Total: | 45 min |
Prep: | 30 min |
Cook: | 15 min |
Yield: | 6 servings |
Ingredients
- 1 1/2 teaspoons whole black pepper
- 1/2 teaspoons coriander seeds
- 1/2 teaspoons cumin seeds
- 1/4 to 1/2 teaspoons cayenne powder
- 2 cloves minced fresh garlic
- Salt
- 2 pounds grass-fed ground lamb (antibiotic-free, hormone-free)
- About 1/3 cup dried ancho chiles, caps removed and seeded
- About 1/3 cup dried pulla, caps removed and seeded
- About 1/3 cup dried pasilla, caps removed and seeded
- 1 cup water
- 1 tablespoon sour cream
- 1/4 cup extra-virgin olive oil
- 1 small clove garlic, chopped
- 2 to 3 tablespoons fresh lime juice
- 1/2 tablespoon salt
- Cream (just enough to thin mixture to a saucy consistency)
- 6 ciabatta buns, about 6 by 4-inches
- 3 ounces Cotija cheese
- Red onion, sliced
- Tomato, sliced
- Lettuce or spring green mix
Instructions
- For the patties: Toast pepper, coriander and cumin together in a dry pan until they crackle and pop (shake pan constantly). Their color should be light brown, and spices should smell like toast, popcorn, smoky, etc. Pour them straight into a coffee grinder and blend the seeds to a fine powder. Mix all spices, garlic and salt well into the lamb. Form into 6 even patties.
- For the sauce: After weighing, rip the dried peppers open to shake out the seeds (a few seeds left in is ok). Throw the peppers in a saucepan with the water, and boil over medium heat until only 1/4 cup of liquid remains at the bottom. Add the peppers (with cooking liquid), sour cream, oil, garlic and lime to the blender, and blend it until very smooth. Add salt and blend again. Add cream and pulse a few times just to incorporate and get a saucy, squirtable consistency.
- Grill the lamb patties and the ciabatta until nice, dark grill marks are everywhere (lamb is at its juiciest around medium rare). Put about 1 teaspoon of sauce on each side of the bun. Slice the patties in half to lay lengthwise on the bread, and crumble Cotija cheese on top. Dress with plenty of juicy tomato slices, onion and lettuce. Cut sandwich lengthwise (along the seam of the lamb patty) and plate with cross-section facing outward.
Reviews
Learned of Sohocki’s new restaraurant via an amazing food tour I found there in San Antonio called “Fork in the River”. It’s called Gwendolyn. I was looking for this burger but they did not have it, at least when we went. But, the did have a Burger: venison sliders – house cured venison, sauteed mushrooms & onions, blue cheese, house mustard, mayo with homemade potato chips.
I’m not a fan of venison but these were actually delicious and moist. We all really loved the homemade chips which were all sliced by hand!
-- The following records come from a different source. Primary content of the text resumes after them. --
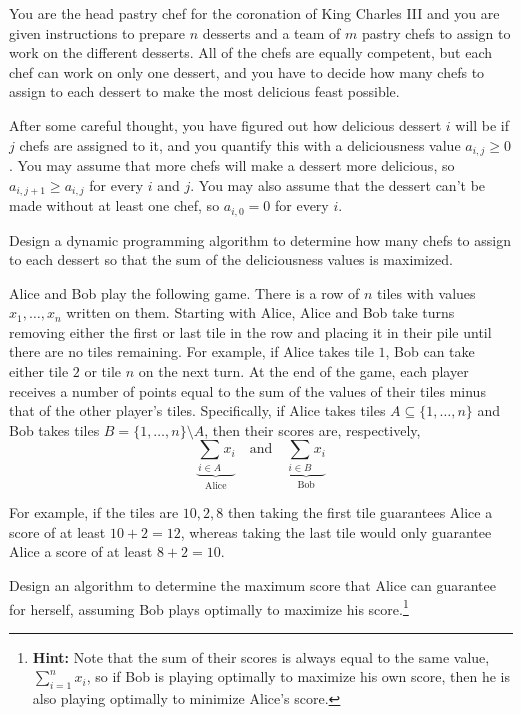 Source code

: \documentclass[11pt]{article}
\theoremstyle{definition}
\begin{document}
\begin{enumerate}[leftmargin=0pt, itemsep=3ex]
	
\problemitem
You are the head pastry chef for the coronation of King Charles III and you are given instructions to prepare $n$ desserts and a team of $m$ pastry chefs to assign to work on the different desserts.  All of the chefs are equally competent, but each chef can work on only one dessert, and you have to decide how many chefs to assign to each dessert to make the most delicious feast possible.

After some careful thought, you have figured out how delicious dessert $i$ will be if $j$ 
chefs are assigned to it, and you quantify this with a deliciousness value $a_{i,j} \geq 0$.  You may assume that more chefs will make a dessert more delicious, so $a_{i,j+1} \geq a_{i,j}$ for every $i$ and $j$.  You may also assume that the dessert can't be made without at least one chef, so $a_{i,0} = 0$ for every $i$.

Design a dynamic programming algorithm to determine how many chefs to assign to each dessert so that the sum of the deliciousness values is maximized.
\newpage

\problemitem
Alice and Bob play the following game.  There is a row of $n$ tiles with values $x_1,\dots,x_n$ written on them.  Starting with Alice, Alice and Bob take turns removing either the first or last tile in the row and placing it in their pile until there are no tiles remaining.  For example, if Alice takes tile $1$, Bob can take either tile $2$ or tile $n$ on the next turn.  At the end of the game, each player receives a number of points equal to the sum of the values of their tiles minus that of the other player's tiles.  Specifically, if Alice takes tiles $A \subseteq \{1,\dots,n\}$ and Bob takes tiles $B = \{1,\dots,n\} \setminus A$, then their scores are, respectively,
$$
\underbrace{\sum_{i \in A} x_i}_{\text{Alice}} \quad \textrm{and} \quad \underbrace{\sum_{i \in B} x_i}_{\text{Bob}}
$$

For example, if the tiles are $10, 2, 8$ then taking the first tile guarantees Alice a score of at least $10 + 2 = 12$, whereas taking the last tile would only guarantee Alice a score of at least $8 + 2 = 10$.

Design an algorithm to determine the maximum score that Alice can guarantee for herself, assuming Bob plays optimally to maximize his score.\footnote{\textbf{Hint:} Note that the sum of their scores is always equal to the same value, $\sum_{i=1}^{n} x_i$, so if Bob is playing optimally to maximize his own score, then he is also playing optimally to minimize Alice's score.}


\end{enumerate}
\end{document}

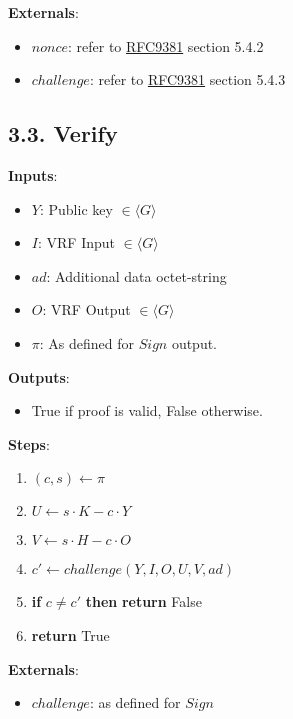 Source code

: \documentclass[
]{article}
\providecommand{\tightlist}{%
  \setlength{\itemsep}{0pt}\setlength{\parskip}{0pt}}
\begin{document}
\textbf{Externals}:

\begin{itemize}
\tightlist
\item
  \(nonce\): refer to
  \href{https://datatracker.ietf.org/doc/rfc9381}{RFC9381} section 5.4.2
\item
  \(challenge\): refer to
  \href{https://datatracker.ietf.org/doc/rfc9381}{RFC9381} section 5.4.3
\end{itemize}

\hypertarget{verify}{%
\subsection{3.3. Verify}\label{verify}}

\textbf{Inputs}:

\begin{itemize}
\tightlist
\item
  \(Y\): Public key \(\in \langle G \rangle\)
\item
  \(I\): VRF Input \(\in \langle G \rangle\)
\item
  \(ad\): Additional data octet-string
\item
  \(O\): VRF Output \(\in \langle G \rangle\)
\item
  \(\pi\): As defined for \(Sign\) output.
\end{itemize}

\textbf{Outputs}:

\begin{itemize}
\tightlist
\item
  True if proof is valid, False otherwise.
\end{itemize}

\textbf{Steps}:

\begin{enumerate}
\def\labelenumi{\arabic{enumi}.}
\tightlist
\item
  \((c, s) \leftarrow \pi\)
\item
  \(U \leftarrow s \cdot K - c \cdot Y\)
\item
  \(V \leftarrow s \cdot H - c \cdot O\)
\item
  \(c' \leftarrow challenge(Y, I, O, U, V, ad)\)
\item
  \textbf{if} \(c \neq c'\) \textbf{then} \textbf{return} False
\item
  \textbf{return} True
\end{enumerate}

\textbf{Externals}:

\begin{itemize}
\tightlist
\item
  \(challenge\): as defined for \(Sign\)
\end{itemize}
\end{document}
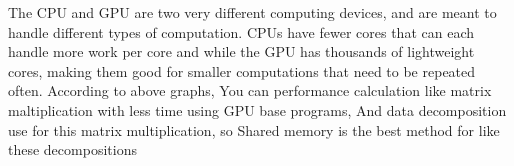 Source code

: \pagebreak
\bigbreak
The CPU and GPU are two very different computing devices, and are meant to handle different types of computation. CPUs have fewer cores that can each handle more work per core and while the GPU has thousands of lightweight cores, making them good for smaller computations that need to be repeated often.
\bigbreak		
According to above graphs, You can performance calculation like matrix maltiplication with less time using GPU base programs, And data decomposition use for this matrix multiplication, so Shared memory is the best method for like these decompositions

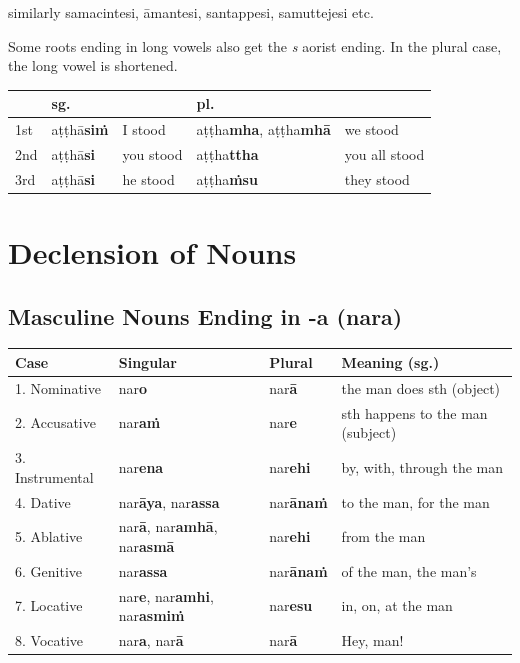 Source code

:\documentclass[11pt,oneside]{memoir}
\begin{document}
similarly samacintesi, āmantesi, santappesi, samuttejesi etc.

Some roots ending in long vowels also get the \emph{s} aorist ending. In the plural case, the long vowel is shortened.

\begin{center}
\begin{tabular}{lllll}
 & \textbf{sg.} &  & \textbf{pl.} & \\[0pt]
\hline
1st & aṭṭhā\textbf{siṁ} & I stood & aṭṭha\textbf{mha}, aṭṭha\textbf{mhā} & we stood\\[0pt]
2nd & aṭṭhā\textbf{si} & you stood & aṭṭha\textbf{ttha} & you all stood\\[0pt]
3rd & aṭṭhā\textbf{si} & he stood & aṭṭha\textbf{ṁsu} & they stood\\[0pt]
\end{tabular}
\end{center}

\section{Declension of Nouns}
\label{sec:orgcb96513}

\clearpage

\subsection{Masculine Nouns Ending in -a (nara)}
\label{sec:orgb715a07}

\begin{center}
\begin{tabular}{llll}
Case & Singular & Plural & Meaning (sg.)\\[0pt]
\hline
1. Nominative & nar\textbf{o} & nar\textbf{ā} & the man does sth (object)\\[0pt]
2. Accusative & nar\textbf{aṁ} & nar\textbf{e} & sth happens to the man (subject)\\[0pt]
3. Instrumental & nar\textbf{ena} & nar\textbf{ehi} & by, with, through the man\\[0pt]
4. Dative & nar\textbf{āya}, nar\textbf{assa} & nar\textbf{ānaṁ} & to the man, for the man\\[0pt]
5. Ablative & nar\textbf{ā}, nar\textbf{amhā}, nar\textbf{asmā} & nar\textbf{ehi} & from the man\\[0pt]
6. Genitive & nar\textbf{assa} & nar\textbf{ānaṁ} & of the man, the man's\\[0pt]
7. Locative & nar\textbf{e}, nar\textbf{amhi}, nar\textbf{asmiṁ} & nar\textbf{esu} & in, on, at the man\\[0pt]
8. Vocative & nar\textbf{a}, nar\textbf{ā} & nar\textbf{ā} & Hey, man!\\[0pt]
\end{tabular}
\end{center}
\end{document}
what is pulla and where can i buy it?
This burger is AWESOME!! I am fortunate enough to live in San Antonio where The Cove is located but being able to make this at home is even better for when the place is packed!! I will always go for this recipe first when i’m making burgers.
I saw the episode where this burger was featured and knew I had to try it. After making this for the first time it was clear this would be a regular feature in our house. Now, I have lamb patties with the spices mixed in frozen in our freezer at all times, for whenever someone is craving a lamb burger. If I never find another receipe on this site I will still consider my visits here a success because of this one recipe. Just wow!
I wanted something new burger wise and when I saw Guy’s show featuring this lamb burger I decided to try it. Boy am I glad! Mr. Sohocki has a wonderful flare and this dish (seems horribly wrong to call it a burger) is terrific. As I toasted the spices my son ran into the kitchen wondering what smelled so good. This is now my go to recipe for burgers and I can hardly wait to try it out on the outdoor grill. Thanks Mr. Sohocki and thanks Guy for taking us all around the country with your wonderful show.